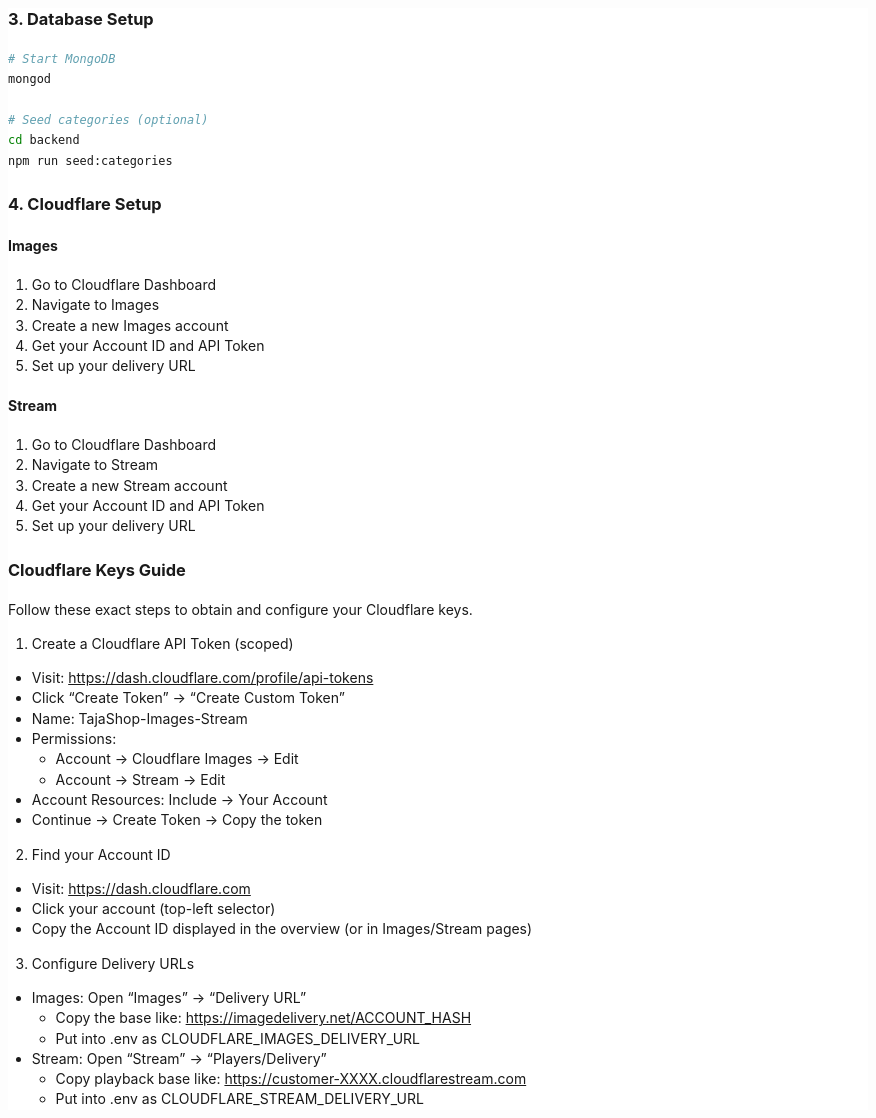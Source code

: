 ### 3. Database Setup

```bash
# Start MongoDB
mongod

# Seed categories (optional)
cd backend
npm run seed:categories
```

### 4. Cloudflare Setup

#### Images

1. Go to Cloudflare Dashboard
2. Navigate to Images
3. Create a new Images account
4. Get your Account ID and API Token
5. Set up your delivery URL

#### Stream

1. Go to Cloudflare Dashboard
2. Navigate to Stream
3. Create a new Stream account
4. Get your Account ID and API Token
5. Set up your delivery URL

### Cloudflare Keys Guide

Follow these exact steps to obtain and configure your Cloudflare keys.

1. Create a Cloudflare API Token (scoped)

- Visit: https://dash.cloudflare.com/profile/api-tokens
- Click “Create Token” → “Create Custom Token”
- Name: TajaShop-Images-Stream
- Permissions:
  - Account → Cloudflare Images → Edit
  - Account → Stream → Edit
- Account Resources: Include → Your Account
- Continue → Create Token → Copy the token

2. Find your Account ID

- Visit: https://dash.cloudflare.com
- Click your account (top-left selector)
- Copy the Account ID displayed in the overview (or in Images/Stream pages)

3. Configure Delivery URLs

- Images: Open “Images” → “Delivery URL”
  - Copy the base like: https://imagedelivery.net/ACCOUNT_HASH
  - Put into .env as CLOUDFLARE_IMAGES_DELIVERY_URL
- Stream: Open “Stream” → “Players/Delivery”
  - Copy playback base like: https://customer-XXXX.cloudflarestream.com
  - Put into .env as CLOUDFLARE_STREAM_DELIVERY_URL
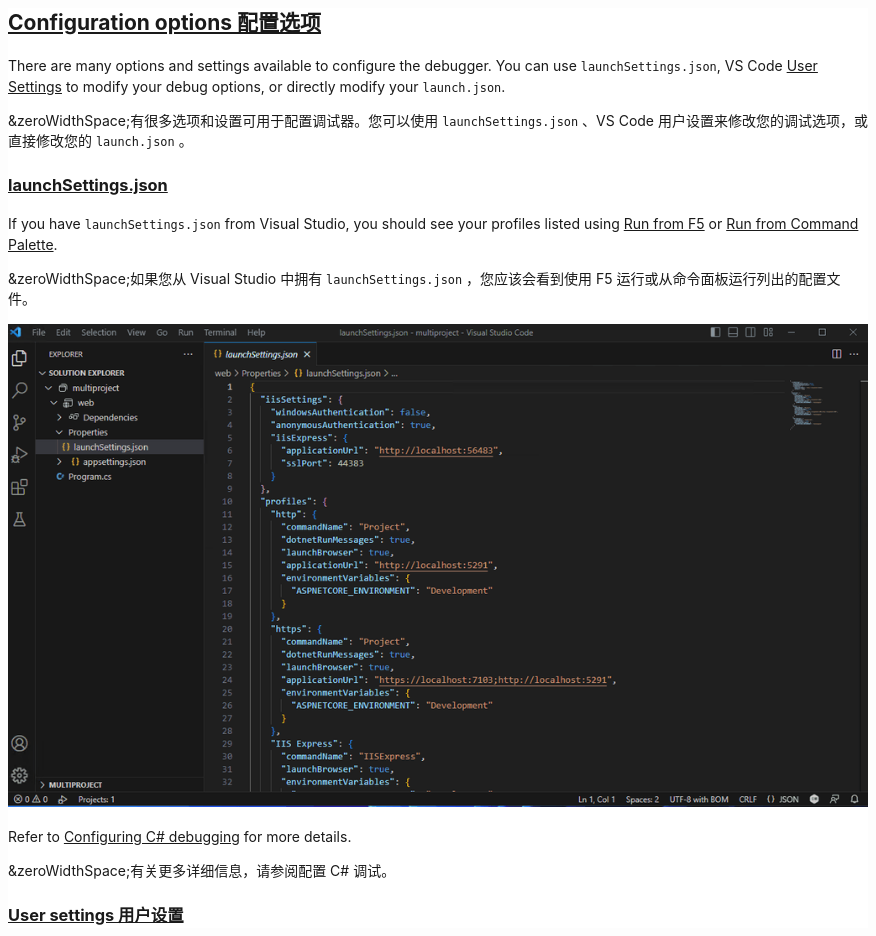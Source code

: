## [Configuration options 配置选项](https://code.visualstudio.com/docs/csharp/debugging#_configuration-options)

There are many options and settings available to configure the debugger. You can use `launchSettings.json`, VS Code [User Settings](https://code.visualstudio.com/docs/getstarted/settings) to modify your debug options, or directly modify your `launch.json`.

&zeroWidthSpace;有很多选项和设置可用于配置调试器。您可以使用 `launchSettings.json` 、VS Code 用户设置来修改您的调试选项，或直接修改您的 `launch.json` 。

### [launchSettings.json](https://code.visualstudio.com/docs/csharp/debugging#_launchsettingsjson)

If you have `launchSettings.json` from Visual Studio, you should see your profiles listed using [Run from F5](https://code.visualstudio.com/docs/csharp/debugging#_debug-with-f5) or [Run from Command Palette](https://code.visualstudio.com/docs/csharp/debugging#_debug-with-command-palette).

&zeroWidthSpace;如果您从 Visual Studio 中拥有 `launchSettings.json` ，您应该会看到使用 F5 运行或从命令面板运行列出的配置文件。

![Debugging using launchSettings.json](./RunandDebug_img/launch-profiles-debug.gif)

Refer to [Configuring C# debugging](https://code.visualstudio.com/docs/csharp/debugger-settings) for more details.

&zeroWidthSpace;有关更多详细信息，请参阅配置 C# 调试。

### [User settings 用户设置](https://code.visualstudio.com/docs/csharp/debugging#_user-settings)

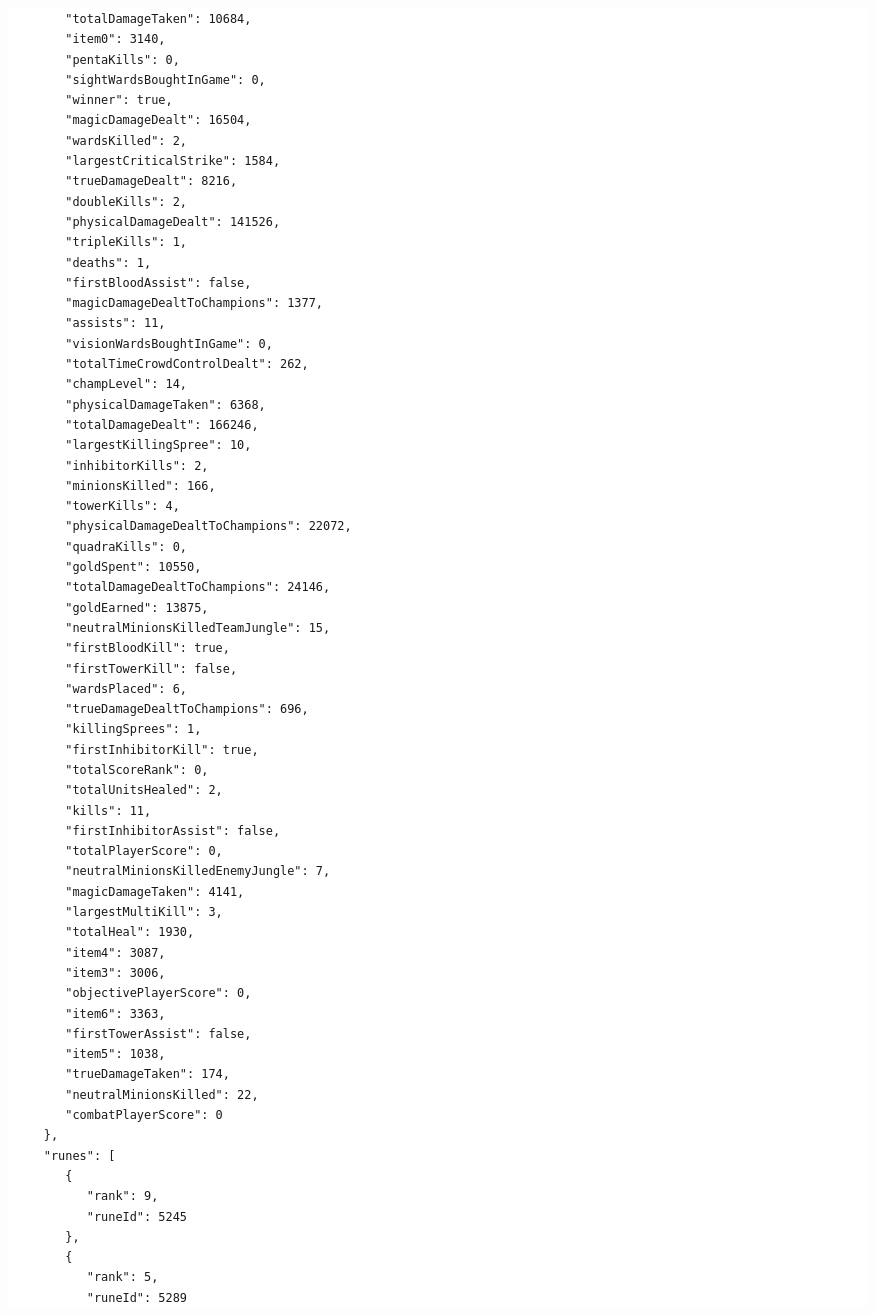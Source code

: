             "totalDamageTaken": 10684,
            "item0": 3140,
            "pentaKills": 0,
            "sightWardsBoughtInGame": 0,
            "winner": true,
            "magicDamageDealt": 16504,
            "wardsKilled": 2,
            "largestCriticalStrike": 1584,
            "trueDamageDealt": 8216,
            "doubleKills": 2,
            "physicalDamageDealt": 141526,
            "tripleKills": 1,
            "deaths": 1,
            "firstBloodAssist": false,
            "magicDamageDealtToChampions": 1377,
            "assists": 11,
            "visionWardsBoughtInGame": 0,
            "totalTimeCrowdControlDealt": 262,
            "champLevel": 14,
            "physicalDamageTaken": 6368,
            "totalDamageDealt": 166246,
            "largestKillingSpree": 10,
            "inhibitorKills": 2,
            "minionsKilled": 166,
            "towerKills": 4,
            "physicalDamageDealtToChampions": 22072,
            "quadraKills": 0,
            "goldSpent": 10550,
            "totalDamageDealtToChampions": 24146,
            "goldEarned": 13875,
            "neutralMinionsKilledTeamJungle": 15,
            "firstBloodKill": true,
            "firstTowerKill": false,
            "wardsPlaced": 6,
            "trueDamageDealtToChampions": 696,
            "killingSprees": 1,
            "firstInhibitorKill": true,
            "totalScoreRank": 0,
            "totalUnitsHealed": 2,
            "kills": 11,
            "firstInhibitorAssist": false,
            "totalPlayerScore": 0,
            "neutralMinionsKilledEnemyJungle": 7,
            "magicDamageTaken": 4141,
            "largestMultiKill": 3,
            "totalHeal": 1930,
            "item4": 3087,
            "item3": 3006,
            "objectivePlayerScore": 0,
            "item6": 3363,
            "firstTowerAssist": false,
            "item5": 1038,
            "trueDamageTaken": 174,
            "neutralMinionsKilled": 22,
            "combatPlayerScore": 0
         },
         "runes": [
            {
               "rank": 9,
               "runeId": 5245
            },
            {
               "rank": 5,
               "runeId": 5289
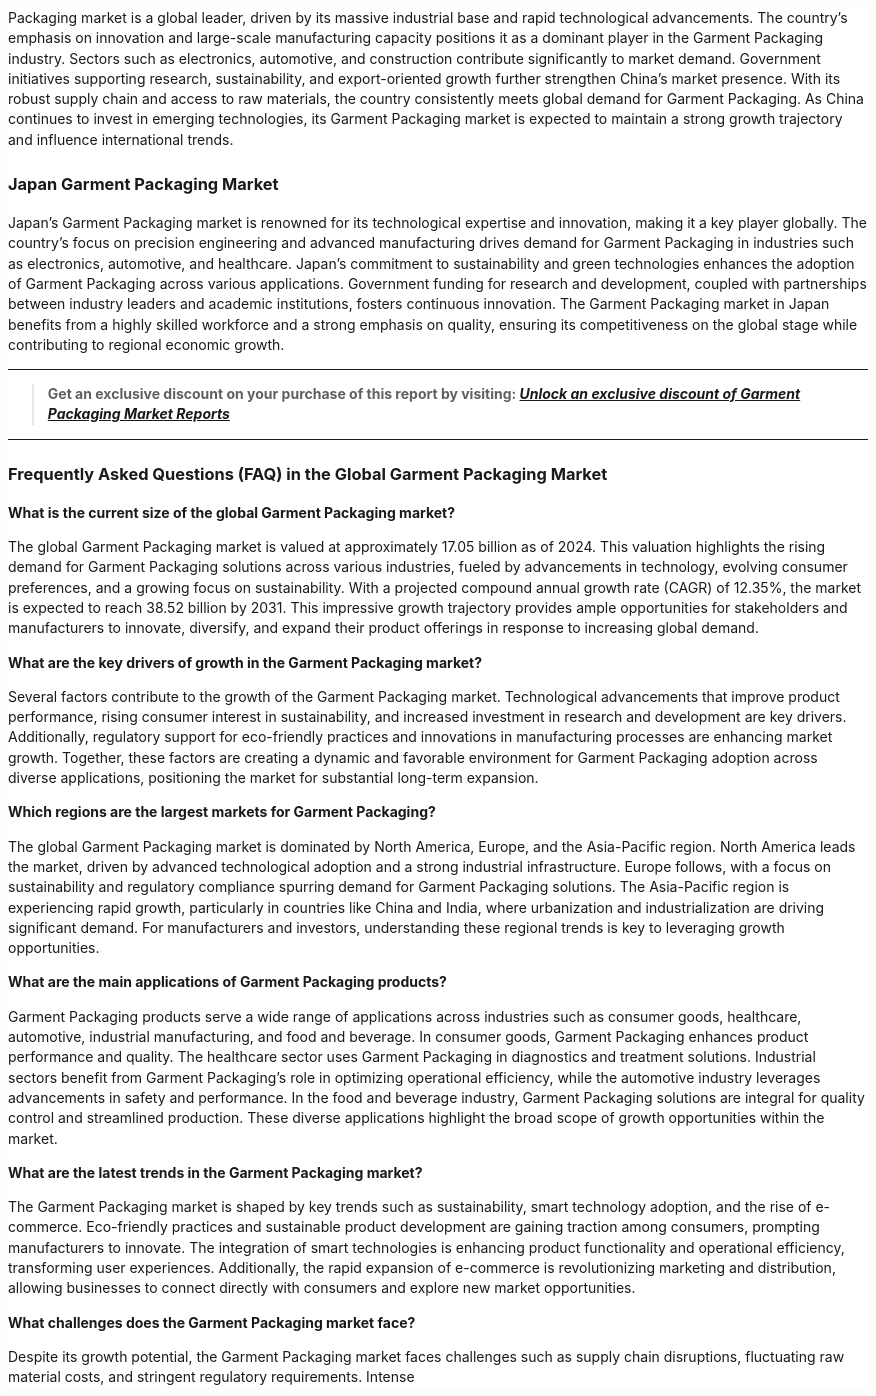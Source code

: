 Packaging market is a global leader, driven by its massive industrial base and rapid technological advancements. The country&rsquo;s emphasis on innovation and large-scale manufacturing capacity positions it as a dominant player in the Garment Packaging industry. Sectors such as electronics, automotive, and construction contribute significantly to market demand. Government initiatives supporting research, sustainability, and export-oriented growth further strengthen China&rsquo;s market presence. With its robust supply chain and access to raw materials, the country consistently meets global demand for Garment Packaging. As China continues to invest in emerging technologies, its Garment Packaging market is expected to maintain a strong growth trajectory and influence international trends.</p><h3>Japan Garment Packaging Market</h3><p>Japan&rsquo;s Garment Packaging market is renowned for its technological expertise and innovation, making it a key player globally. The country&rsquo;s focus on precision engineering and advanced manufacturing drives demand for Garment Packaging in industries such as electronics, automotive, and healthcare. Japan&rsquo;s commitment to sustainability and green technologies enhances the adoption of Garment Packaging across various applications. Government funding for research and development, coupled with partnerships between industry leaders and academic institutions, fosters continuous innovation. The Garment Packaging market in Japan benefits from a highly skilled workforce and a strong emphasis on quality, ensuring its competitiveness on the global stage while contributing to regional economic growth.</p><hr /><blockquote><p><strong>Get an exclusive discount on your purchase of this report by visiting: <em><a href="://marketresearchpulse.com/ask-for-discount/39256?utm_source=Github&amp;utm_medium=0112">Unlock an exclusive discount of Garment Packaging Market Reports</a></em>&nbsp;</strong></p></blockquote><hr /><h3>Frequently Asked Questions (FAQ) in the Global Garment Packaging Market</h3><p><strong>What is the current size of the global Garment Packaging market?</strong></p><p>The global Garment Packaging market is valued at approximately 17.05 billion as of 2024. This valuation highlights the rising demand for Garment Packaging solutions across various industries, fueled by advancements in technology, evolving consumer preferences, and a growing focus on sustainability. With a projected compound annual growth rate (CAGR) of 12.35%, the market is expected to reach 38.52 billion by 2031. This impressive growth trajectory provides ample opportunities for stakeholders and manufacturers to innovate, diversify, and expand their product offerings in response to increasing global demand.</p><p><strong>What are the key drivers of growth in the Garment Packaging market?</strong></p><p>Several factors contribute to the growth of the Garment Packaging market. Technological advancements that improve product performance, rising consumer interest in sustainability, and increased investment in research and development are key drivers. Additionally, regulatory support for eco-friendly practices and innovations in manufacturing processes are enhancing market growth. Together, these factors are creating a dynamic and favorable environment for Garment Packaging adoption across diverse applications, positioning the market for substantial long-term expansion.</p><p><strong>Which regions are the largest markets for Garment Packaging?</strong></p><p>The global Garment Packaging market is dominated by North America, Europe, and the Asia-Pacific region. North America leads the market, driven by advanced technological adoption and a strong industrial infrastructure. Europe follows, with a focus on sustainability and regulatory compliance spurring demand for Garment Packaging solutions. The Asia-Pacific region is experiencing rapid growth, particularly in countries like China and India, where urbanization and industrialization are driving significant demand. For manufacturers and investors, understanding these regional trends is key to leveraging growth opportunities.</p><p><strong>What are the main applications of Garment Packaging products?</strong></p><p>Garment Packaging products serve a wide range of applications across industries such as consumer goods, healthcare, automotive, industrial manufacturing, and food and beverage. In consumer goods, Garment Packaging enhances product performance and quality. The healthcare sector uses Garment Packaging in diagnostics and treatment solutions. Industrial sectors benefit from Garment Packaging&rsquo;s role in optimizing operational efficiency, while the automotive industry leverages advancements in safety and performance. In the food and beverage industry, Garment Packaging solutions are integral for quality control and streamlined production. These diverse applications highlight the broad scope of growth opportunities within the market.</p><p><strong>What are the latest trends in the Garment Packaging market?</strong></p><p>The Garment Packaging market is shaped by key trends such as sustainability, smart technology adoption, and the rise of e-commerce. Eco-friendly practices and sustainable product development are gaining traction among consumers, prompting manufacturers to innovate. The integration of smart technologies is enhancing product functionality and operational efficiency, transforming user experiences. Additionally, the rapid expansion of e-commerce is revolutionizing marketing and distribution, allowing businesses to connect directly with consumers and explore new market opportunities.</p><p><strong>What challenges does the Garment Packaging market face?</strong></p><p>Despite its growth potential, the Garment Packaging market faces challenges such as supply chain disruptions, fluctuating raw material costs, and stringent regulatory requirements. Intense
● ● ● ●
ACTIVITY.
Go through the entries above and report every line in which the word "profiles" appears.

SOLUTION FOR THIS TASK.
If you have `launchSettings.json` from Visual Studio, you should see your profiles listed using [Run from F5](https://code.visualstudio.com/docs/csharp/debugging#_debug-with-f5) or [Run from Command Palette](https://code.visualstudio.com/docs/csharp/debugging#_debug-with-command-palette).
![Debugging using launchSettings.json](./RunandDebug_img/launch-profiles-debug.gif)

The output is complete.